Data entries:
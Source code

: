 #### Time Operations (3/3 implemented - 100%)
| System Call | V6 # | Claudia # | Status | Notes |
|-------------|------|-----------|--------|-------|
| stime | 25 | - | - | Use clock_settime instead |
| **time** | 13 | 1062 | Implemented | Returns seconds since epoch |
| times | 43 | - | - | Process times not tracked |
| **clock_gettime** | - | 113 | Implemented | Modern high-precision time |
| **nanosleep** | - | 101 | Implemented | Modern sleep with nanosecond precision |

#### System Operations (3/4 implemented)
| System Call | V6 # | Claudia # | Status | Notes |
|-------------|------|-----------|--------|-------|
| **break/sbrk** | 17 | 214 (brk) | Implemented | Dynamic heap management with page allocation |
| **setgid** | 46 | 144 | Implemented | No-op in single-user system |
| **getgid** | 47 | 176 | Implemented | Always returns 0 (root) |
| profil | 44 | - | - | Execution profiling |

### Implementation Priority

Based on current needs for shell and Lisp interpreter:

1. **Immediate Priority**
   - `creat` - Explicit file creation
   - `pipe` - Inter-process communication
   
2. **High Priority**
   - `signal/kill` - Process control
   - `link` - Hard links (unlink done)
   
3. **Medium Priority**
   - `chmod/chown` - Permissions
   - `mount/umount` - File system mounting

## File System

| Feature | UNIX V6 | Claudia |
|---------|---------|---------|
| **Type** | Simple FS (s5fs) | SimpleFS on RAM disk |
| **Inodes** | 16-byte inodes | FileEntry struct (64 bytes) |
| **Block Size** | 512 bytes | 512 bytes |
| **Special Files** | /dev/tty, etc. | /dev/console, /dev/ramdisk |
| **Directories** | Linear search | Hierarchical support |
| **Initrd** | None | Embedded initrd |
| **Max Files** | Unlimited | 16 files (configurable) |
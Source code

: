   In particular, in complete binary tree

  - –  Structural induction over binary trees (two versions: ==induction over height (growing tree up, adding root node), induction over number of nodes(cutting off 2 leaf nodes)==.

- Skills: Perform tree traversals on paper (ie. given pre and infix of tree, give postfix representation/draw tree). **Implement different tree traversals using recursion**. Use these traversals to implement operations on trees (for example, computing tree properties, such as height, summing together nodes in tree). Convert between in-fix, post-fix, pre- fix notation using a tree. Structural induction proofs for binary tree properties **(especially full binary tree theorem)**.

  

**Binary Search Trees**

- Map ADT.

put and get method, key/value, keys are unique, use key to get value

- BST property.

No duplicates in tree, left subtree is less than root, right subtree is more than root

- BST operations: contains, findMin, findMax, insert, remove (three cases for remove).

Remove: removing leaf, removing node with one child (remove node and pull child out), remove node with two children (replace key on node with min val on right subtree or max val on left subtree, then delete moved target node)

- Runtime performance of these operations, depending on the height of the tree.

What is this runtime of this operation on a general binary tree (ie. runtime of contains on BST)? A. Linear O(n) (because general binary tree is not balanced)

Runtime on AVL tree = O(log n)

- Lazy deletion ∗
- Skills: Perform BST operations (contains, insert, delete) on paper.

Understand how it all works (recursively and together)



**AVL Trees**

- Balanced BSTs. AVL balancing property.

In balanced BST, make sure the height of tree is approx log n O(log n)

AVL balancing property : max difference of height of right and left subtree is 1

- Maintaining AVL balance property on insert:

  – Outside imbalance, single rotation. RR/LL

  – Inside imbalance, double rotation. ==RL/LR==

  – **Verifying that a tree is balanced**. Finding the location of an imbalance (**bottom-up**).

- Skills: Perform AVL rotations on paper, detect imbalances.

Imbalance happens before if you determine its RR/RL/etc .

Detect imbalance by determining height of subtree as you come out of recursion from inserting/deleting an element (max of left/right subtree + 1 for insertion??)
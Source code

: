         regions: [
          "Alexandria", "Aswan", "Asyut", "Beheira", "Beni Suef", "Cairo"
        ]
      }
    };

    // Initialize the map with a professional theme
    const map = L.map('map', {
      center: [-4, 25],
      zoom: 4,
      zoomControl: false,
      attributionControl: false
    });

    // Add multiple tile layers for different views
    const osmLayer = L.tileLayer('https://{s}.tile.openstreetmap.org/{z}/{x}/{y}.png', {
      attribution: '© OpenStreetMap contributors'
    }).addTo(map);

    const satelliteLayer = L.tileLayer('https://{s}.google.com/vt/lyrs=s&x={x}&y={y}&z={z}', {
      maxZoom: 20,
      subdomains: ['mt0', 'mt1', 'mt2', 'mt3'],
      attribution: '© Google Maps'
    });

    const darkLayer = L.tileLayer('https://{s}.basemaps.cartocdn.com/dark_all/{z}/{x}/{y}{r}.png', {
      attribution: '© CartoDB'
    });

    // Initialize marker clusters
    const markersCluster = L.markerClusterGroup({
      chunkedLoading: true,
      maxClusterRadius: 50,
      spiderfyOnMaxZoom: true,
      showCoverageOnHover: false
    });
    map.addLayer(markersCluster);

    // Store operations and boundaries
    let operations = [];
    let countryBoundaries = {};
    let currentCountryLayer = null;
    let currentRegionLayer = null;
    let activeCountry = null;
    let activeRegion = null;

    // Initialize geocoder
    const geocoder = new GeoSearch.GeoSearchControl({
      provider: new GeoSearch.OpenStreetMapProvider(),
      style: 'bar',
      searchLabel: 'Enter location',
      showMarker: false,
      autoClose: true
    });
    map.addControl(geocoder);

● About this exercise
Your answer should be the exact lines above from the one with "returns 0 (root) |" through the one with "- Runtime performance", both included, and nothing besides.

● Task output
| **getgid** | 47 | 176 | Implemented | Always returns 0 (root) |
| profil | 44 | - | - | Execution profiling |

### Implementation Priority

Based on current needs for shell and Lisp interpreter:

1. **Immediate Priority**
   - `creat` - Explicit file creation
   - `pipe` - Inter-process communication
   
2. **High Priority**
   - `signal/kill` - Process control
   - `link` - Hard links (unlink done)
   
3. **Medium Priority**
   - `chmod/chown` - Permissions
   - `mount/umount` - File system mounting

## File System

| Feature | UNIX V6 | Claudia |
|---------|---------|---------|
| **Type** | Simple FS (s5fs) | SimpleFS on RAM disk |
| **Inodes** | 16-byte inodes | FileEntry struct (64 bytes) |
| **Block Size** | 512 bytes | 512 bytes |
| **Special Files** | /dev/tty, etc. | /dev/console, /dev/ramdisk |
| **Directories** | Linear search | Hierarchical support |
| **Initrd** | None | Embedded initrd |
| **Max Files** | Unlimited | 16 files (configurable) |
Source code

:   In particular, in complete binary tree

  - –  Structural induction over binary trees (two versions: ==induction over height (growing tree up, adding root node), induction over number of nodes(cutting off 2 leaf nodes)==.

- Skills: Perform tree traversals on paper (ie. given pre and infix of tree, give postfix representation/draw tree). **Implement different tree traversals using recursion**. Use these traversals to implement operations on trees (for example, computing tree properties, such as height, summing together nodes in tree). Convert between in-fix, post-fix, pre- fix notation using a tree. Structural induction proofs for binary tree properties **(especially full binary tree theorem)**.

  

**Binary Search Trees**

- Map ADT.

put and get method, key/value, keys are unique, use key to get value

- BST property.

No duplicates in tree, left subtree is less than root, right subtree is more than root

- BST operations: contains, findMin, findMax, insert, remove (three cases for remove).

Remove: removing leaf, removing node with one child (remove node and pull child out), remove node with two children (replace key on node with min val on right subtree or max val on left subtree, then delete moved target node)

- Runtime performance of these operations, depending on the height of the tree.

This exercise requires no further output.